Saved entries
--- START ---

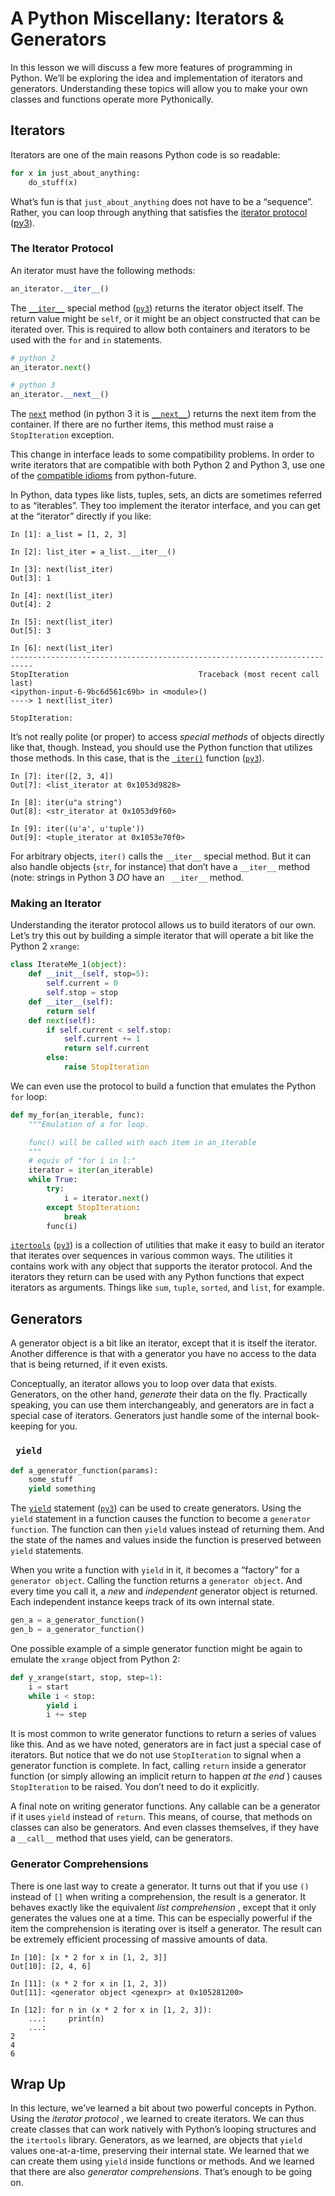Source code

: # A Python Miscellany: Iterators & Generators

In this lesson we will discuss a few more features of programming in Python.
We’ll be exploring the idea and implementation of iterators and generators.
Understanding these topics will allow you to make your own classes and
functions operate more Pythonically.

## Iterators

Iterators are one of the main reasons Python code is so readable:

    
```python
for x in just_about_anything:
    do_stuff(x)
```

What’s fun is that `just_about_anything` does not have to be a “sequence”.
Rather, you can loop through anything that satisfies the [iterator
protocol](http://docs.python.org/2/library/stdtypes.html#typeiter "\(in Python
v2.7\)") ([py3](http://docs.python.org/3/library/stdtypes.html#typeiter "\(in
Python v3.6\)")).

### The Iterator Protocol

An iterator must have the following methods:

    
```python
an_iterator.__iter__()
```

The
[`__iter__`](http://docs.python.org/2/library/stdtypes.html#iterator.__iter__
"\(in Python v2.7\)") special method
([`py3`](http://docs.python.org/3/library/stdtypes.html#iterator.__iter__
"\(in Python v3.6\)")) returns the iterator object itself. The return value
might be `self`, or it might be an object constructed that can be iterated
over. This is required to allow both containers and iterators to be used with
the `for` and `in` statements.

    
```python
# python 2
an_iterator.next()

# python 3
an_iterator.__next__()
```

The [`next`](http://docs.python.org/2/library/stdtypes.html#iterator.next
"\(in Python v2.7\)") method (in python 3 it is
[`__next__`](http://docs.python.org/3/library/stdtypes.html#iterator.__next__
"\(in Python v3.6\)")) returns the next item from the container. If there are
no further items, this method must raise a `StopIteration` exception.

This change in interface leads to some compatibility problems. In order to
write iterators that are compatible with both Python 2 and Python 3, use one
of the [compatible idioms](http://python-future.org/compatible_idioms.html#custom-iterators) from python-future.

In Python, data types like lists, tuples, sets, an dicts are sometimes
referred to as “iterables”. They too implement the iterator interface, and you
can get at the “iterator” directly if you like:

    
```
In [1]: a_list = [1, 2, 3]

In [2]: list_iter = a_list.__iter__()

In [3]: next(list_iter)
Out[3]: 1

In [4]: next(list_iter)
Out[4]: 2

In [5]: next(list_iter)
Out[5]: 3

In [6]: next(list_iter)
---------------------------------------------------------------------------
StopIteration                             Traceback (most recent call last)
<ipython-input-6-9bc6d561c69b> in <module>()
----> 1 next(list_iter)

StopIteration:
```

It’s not really polite (or proper) to access _special methods_ of objects
directly like that, though. Instead, you should use the Python function that
utilizes those methods. In this case, that is the [`
iter()`](http://docs.python.org/2/library/functions.html#iter "\(in Python
v2.7\)") function
([`py3`](http://docs.python.org/3/library/functions.html#iter "\(in Python
v3.6\)")).

    
```
In [7]: iter([2, 3, 4])
Out[7]: <list_iterator at 0x1053d9828>

In [8]: iter(u"a string")
Out[8]: <str_iterator at 0x1053d9f60>

In [9]: iter((u'a', u'tuple'))
Out[9]: <tuple_iterator at 0x1053e70f0>
```

For arbitrary objects, `iter()` calls the `__iter__` special method. But it
can also handle objects (`str`, for instance) that don’t have a `__iter__`
method (note: strings in Python 3 _DO_ have an ` __iter__` method.

### Making an Iterator

Understanding the iterator protocol allows us to build iterators of our own.
Let’s try this out by building a simple iterator that will operate a bit like
the Python 2 `xrange`:

    
```python
class IterateMe_1(object):
    def __init__(self, stop=5):
        self.current = 0
        self.stop = stop
    def __iter__(self):
        return self
    def next(self):
        if self.current < self.stop:
            self.current += 1
            return self.current
        else:
            raise StopIteration
```

We can even use the protocol to build a function that emulates the Python
`for` loop:

    
```python
def my_for(an_iterable, func):
    """Emulation of a for loop.

    func() will be called with each item in an_iterable
    """
    # equiv of "for i in l:"
    iterator = iter(an_iterable)
    while True:
        try:
            i = iterator.next()
        except StopIteration:
            break
        func(i)
```

[`itertools`](http://docs.python.org/2/library/itertools.html#module-itertools
"\(in Python v2.7\)")
([`py3`](http://docs.python.org/3/library/itertools.html#module-itertools
"\(in Python v3.6\)")) is a collection of utilities that make it easy to build
an iterator that iterates over sequences in various common ways. The utilities
it contains work with any object that supports the iterator protocol. And the
iterators they return can be used with any Python functions that expect
iterators as arguments. Things like `sum`, `tuple`, `sorted`, and `list`, for
example.

## Generators

A generator object is a bit like an iterator, except that it is itself the
iterator. Another difference is that with a generator you have no access to
the data that is being returned, if it even exists.

Conceptually, an iterator allows you to loop over data that exists.
Generators, on the other hand, _generate_ their data on the fly. Practically
speaking, you can use them interchangeably, and generators are in fact a
special case of iterators. Generators just handle some of the internal book-
keeping for you.

### ` yield`

    
```python
def a_generator_function(params):
    some_stuff
    yield something
```

The [`yield`](http://docs.python.org/2/reference/simple_stmts.html#yield "\(in
Python v2.7\)") statement
([`py3`](http://docs.python.org/3/reference/simple_stmts.html#yield "\(in
Python v3.6\)")) can be used to create generators. Using the `yield` statement
in a function causes the function to become a `generator function`. The
function can then `yield` values instead of returning them. And the state of
the names and values inside the function is preserved between `yield`
statements.

When you write a function with `yield` in it, it becomes a “factory” for a
`generator object`. Calling the function returns a `generator object`. And
every time you call it, a _new_ and _independent_ generator object is
returned. Each independent instance keeps track of its own internal state.

    
```python
gen_a = a_generator_function()
gen_b = a_generator_function()
```

One possible example of a simple generator function might be again to emulate
the `xrange` object from Python 2:

    
```python
def y_xrange(start, stop, step=1):
    i = start
    while i < stop:
        yield i
        i += step
```

It is most common to write generator functions to return a series of values
like this. And as we have noted, generators are in fact just a special case of
iterators. But notice that we do not use `StopIteration` to signal when a
generator function is complete. In fact, calling `return` inside a generator
function (or simply allowing an implicit return to happen _at the end_ )
causes `StopIteration` to be raised. You don’t need to do it explicitly.

A final note on writing generator functions. Any callable can be a generator
if it uses `yield` instead of `return`. This means, of course, that methods on
classes can also be generators. And even classes themselves, if they have a
`__call__` method that uses yield, can be generators.

### Generator Comprehensions

There is one last way to create a generator. It turns out that if you use `()`
instead of `[]` when writing a comprehension, the result is a generator. It
behaves exactly like the equivalent _list comprehension_ , except that it only
generates the values one at a time. This can be especially powerful if the
item the comprehension is iterating over is itself a generator. The result can
be extremely efficient processing of massive amounts of data.

    
```
In [10]: [x * 2 for x in [1, 2, 3]]
Out[10]: [2, 4, 6]

In [11]: (x * 2 for x in [1, 2, 3])
Out[11]: <generator object <genexpr> at 0x105281200>

In [12]: for n in (x * 2 for x in [1, 2, 3]):
    ...:     print(n)
    ...:
2
4
6
```

## Wrap Up

In this lecture, we’ve learned a bit about two powerful concepts in Python.
Using the _iterator protocol_ , we learned to create iterators. We can thus
create classes that can work natively with Python’s looping structures and the
`itertools` library. Generators, as we learned, are objects that `yield`
values one-at-a-time, preserving their internal state. We learned that we can
create them using `yield` inside functions or methods. And we learned that
there are also _generator comprehensions_. That’s enough to be going on.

--- END ---

■ Assignment ■
Hand back the records above exactly, leaving out every picture.

■ Response to the task ■
Source code

: # A Python Miscellany: Iterators & Generators

In this lesson we will discuss a few more features of programming in Python.
We’ll be exploring the idea and implementation of iterators and generators.
Understanding these topics will allow you to make your own classes and
functions operate more Pythonically.

## Iterators

Iterators are one of the main reasons Python code is so readable:

    
```python
for x in just_about_anything:
    do_stuff(x)
```

What’s fun is that `just_about_anything` does not have to be a “sequence”.
Rather, you can loop through anything that satisfies the [iterator
protocol](http://docs.python.org/2/library/stdtypes.html#typeiter "\(in Python
v2.7\)") ([py3](http://docs.python.org/3/library/stdtypes.html#typeiter "\(in
Python v3.6\)")).

### The Iterator Protocol

An iterator must have the following methods:

    
```python
an_iterator.__iter__()
```

The
[`__iter__`](http://docs.python.org/2/library/stdtypes.html#iterator.__iter__
"\(in Python v2.7\)") special method
([`py3`](http://docs.python.org/3/library/stdtypes.html#iterator.__iter__
"\(in Python v3.6\)")) returns the iterator object itself. The return value
might be `self`, or it might be an object constructed that can be iterated
over. This is required to allow both containers and iterators to be used with
the `for` and `in` statements.

    
```python
# python 2
an_iterator.next()

# python 3
an_iterator.__next__()
```

The [`next`](http://docs.python.org/2/library/stdtypes.html#iterator.next
"\(in Python v2.7\)") method (in python 3 it is
[`__next__`](http://docs.python.org/3/library/stdtypes.html#iterator.__next__
"\(in Python v3.6\)")) returns the next item from the container. If there are
no further items, this method must raise a `StopIteration` exception.

This change in interface leads to some compatibility problems. In order to
write iterators that are compatible with both Python 2 and Python 3, use one
of the [compatible idioms](http://python-future.org/compatible_idioms.html#custom-iterators) from python-future.

In Python, data types like lists, tuples, sets, an dicts are sometimes
referred to as “iterables”. They too implement the iterator interface, and you
can get at the “iterator” directly if you like:

    
```
In [1]: a_list = [1, 2, 3]

In [2]: list_iter = a_list.__iter__()

In [3]: next(list_iter)
Out[3]: 1

In [4]: next(list_iter)
Out[4]: 2

In [5]: next(list_iter)
Out[5]: 3

In [6]: next(list_iter)
---------------------------------------------------------------------------
StopIteration                             Traceback (most recent call last)
<ipython-input-6-9bc6d561c69b> in <module>()
----> 1 next(list_iter)

StopIteration:
```

It’s not really polite (or proper) to access _special methods_ of objects
directly like that, though. Instead, you should use the Python function that
utilizes those methods. In this case, that is the [`
iter()`](http://docs.python.org/2/library/functions.html#iter "\(in Python
v2.7\)") function
([`py3`](http://docs.python.org/3/library/functions.html#iter "\(in Python
v3.6\)")).

    
```
In [7]: iter([2, 3, 4])
Out[7]: <list_iterator at 0x1053d9828>

In [8]: iter(u"a string")
Out[8]: <str_iterator at 0x1053d9f60>

In [9]: iter((u'a', u'tuple'))
Out[9]: <tuple_iterator at 0x1053e70f0>
```

For arbitrary objects, `iter()` calls the `__iter__` special method. But it
can also handle objects (`str`, for instance) that don’t have a `__iter__`
method (note: strings in Python 3 _DO_ have an ` __iter__` method.

### Making an Iterator

Understanding the iterator protocol allows us to build iterators of our own.
Let’s try this out by building a simple iterator that will operate a bit like
the Python 2 `xrange`:

    
```python
class IterateMe_1(object):
    def __init__(self, stop=5):
        self.current = 0
        self.stop = stop
    def __iter__(self):
        return self
    def next(self):
        if self.current < self.stop:
            self.current += 1
            return self.current
        else:
            raise StopIteration
```

We can even use the protocol to build a function that emulates the Python
`for` loop:

    
```python
def my_for(an_iterable, func):
    """Emulation of a for loop.

    func() will be called with each item in an_iterable
    """
    # equiv of "for i in l:"
    iterator = iter(an_iterable)
    while True:
        try:
            i = iterator.next()
        except StopIteration:
            break
        func(i)
```

[`itertools`](http://docs.python.org/2/library/itertools.html#module-itertools
"\(in Python v2.7\)")
([`py3`](http://docs.python.org/3/library/itertools.html#module-itertools
"\(in Python v3.6\)")) is a collection of utilities that make it easy to build
an iterator that iterates over sequences in various common ways. The utilities
it contains work with any object that supports the iterator protocol. And the
iterators they return can be used with any Python functions that expect
iterators as arguments. Things like `sum`, `tuple`, `sorted`, and `list`, for
example.

## Generators

A generator object is a bit like an iterator, except that it is itself the
iterator. Another difference is that with a generator you have no access to
the data that is being returned, if it even exists.

Conceptually, an iterator allows you to loop over data that exists.
Generators, on the other hand, _generate_ their data on the fly. Practically
speaking, you can use them interchangeably, and generators are in fact a
special case of iterators. Generators just handle some of the internal book-
keeping for you.

### ` yield`

    
```python
def a_generator_function(params):
    some_stuff
    yield something
```

The [`yield`](http://docs.python.org/2/reference/simple_stmts.html#yield "\(in
Python v2.7\)") statement
([`py3`](http://docs.python.org/3/reference/simple_stmts.html#yield "\(in
Python v3.6\)")) can be used to create generators. Using the `yield` statement
in a function causes the function to become a `generator function`. The
function can then `yield` values instead of returning them. And the state of
the names and values inside the function is preserved between `yield`
statements.

When you write a function with `yield` in it, it becomes a “factory” for a
`generator object`. Calling the function returns a `generator object`. And
every time you call it, a _new_ and _independent_ generator object is
returned. Each independent instance keeps track of its own internal state.

    
```python
gen_a = a_generator_function()
gen_b = a_generator_function()
```

One possible example of a simple generator function might be again to emulate
the `xrange` object from Python 2:

    
```python
def y_xrange(start, stop, step=1):
    i = start
    while i < stop:
        yield i
        i += step
```

It is most common to write generator functions to return a series of values
like this. And as we have noted, generators are in fact just a special case of
iterators. But notice that we do not use `StopIteration` to signal when a
generator function is complete. In fact, calling `return` inside a generator
function (or simply allowing an implicit return to happen _at the end_ )
causes `StopIteration` to be raised. You don’t need to do it explicitly.

A final note on writing generator functions. Any callable can be a generator
if it uses `yield` instead of `return`. This means, of course, that methods on
classes can also be generators. And even classes themselves, if they have a
`__call__` method that uses yield, can be generators.

### Generator Comprehensions

There is one last way to create a generator. It turns out that if you use `()`
instead of `[]` when writing a comprehension, the result is a generator. It
behaves exactly like the equivalent _list comprehension_ , except that it only
generates the values one at a time. This can be especially powerful if the
item the comprehension is iterating over is itself a generator. The result can
be extremely efficient processing of massive amounts of data.

    
```
In [10]: [x * 2 for x in [1, 2, 3]]
Out[10]: [2, 4, 6]

In [11]: (x * 2 for x in [1, 2, 3])
Out[11]: <generator object <genexpr> at 0x105281200>

In [12]: for n in (x * 2 for x in [1, 2, 3]):
    ...:     print(n)
    ...:
2
4
6
```

## Wrap Up

In this lecture, we’ve learned a bit about two powerful concepts in Python.
Using the _iterator protocol_ , we learned to create iterators. We can thus
create classes that can work natively with Python’s looping structures and the
`itertools` library. Generators, as we learned, are objects that `yield`
values one-at-a-time, preserving their internal state. We learned that we can
create them using `yield` inside functions or methods. And we learned that
there are also _generator comprehensions_. That’s enough to be going on.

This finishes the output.